__Problem__. Only one number is expected here, namely how many lines of the entries below hold the string "config".

━━━ Provided data ━━━

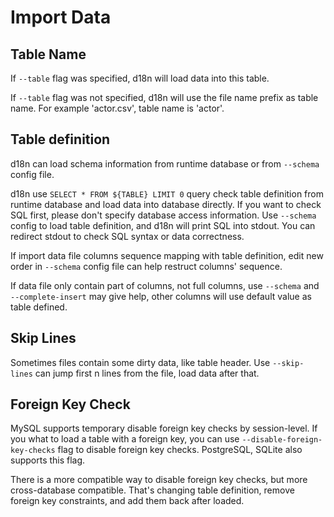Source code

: # Import Data

## Table Name

If `--table` flag was specified, d18n will load data into this table.

If `--table` flag was not specified, d18n will use the file name prefix as table name. For example 'actor.csv', table name is 'actor'.

## Table definition

d18n can load schema information from runtime database or from `--schema` config file.

d18n use `SELECT * FROM ${TABLE} LIMIT 0` query check table definition from runtime database and load data into database directly. If you want to check SQL first, please don't specify database access information. Use `--schema` config to load table definition, and d18n will print SQL into stdout. You can redirect stdout to check SQL syntax or data correctness.

If import data file columns sequence mapping with table definition, edit new order in `--schema` config file can help restruct columns' sequence.

If data file only contain part of columns, not full columns, use `--schema` and `--complete-insert` may give help, other columns will use default value as table defined.

## Skip Lines

Sometimes files contain some dirty data, like table header. Use `--skip-lines` can jump first n lines from the file, load data after that.

## Foreign Key Check

MySQL supports temporary disable foreign key checks by session-level. If you what to load a table with a foreign key, you can use `--disable-foreign-key-checks` flag to disable foreign key checks. PostgreSQL, SQLite also supports this flag.

There is a more compatible way to disable foreign key checks, but more cross-database compatible. That's changing table definition, remove foreign key constraints, and add them back after loaded.
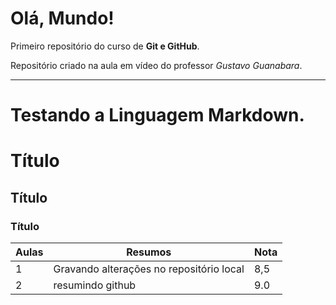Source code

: # Olá, Mundo!
 Primeiro repositório do curso de **Git e GitHub**.

 Repositório criado na aula em vídeo do professor *Gustavo Guanabara*.

***
# Testando a Linguagem Markdown.

# Título
## Título
### Título

| Aulas | Resumos | Nota
---|---|---
1 | Gravando alterações no repositório local | 8,5
2 | resumindo github | 9.0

━━━

__Problem solution__. 3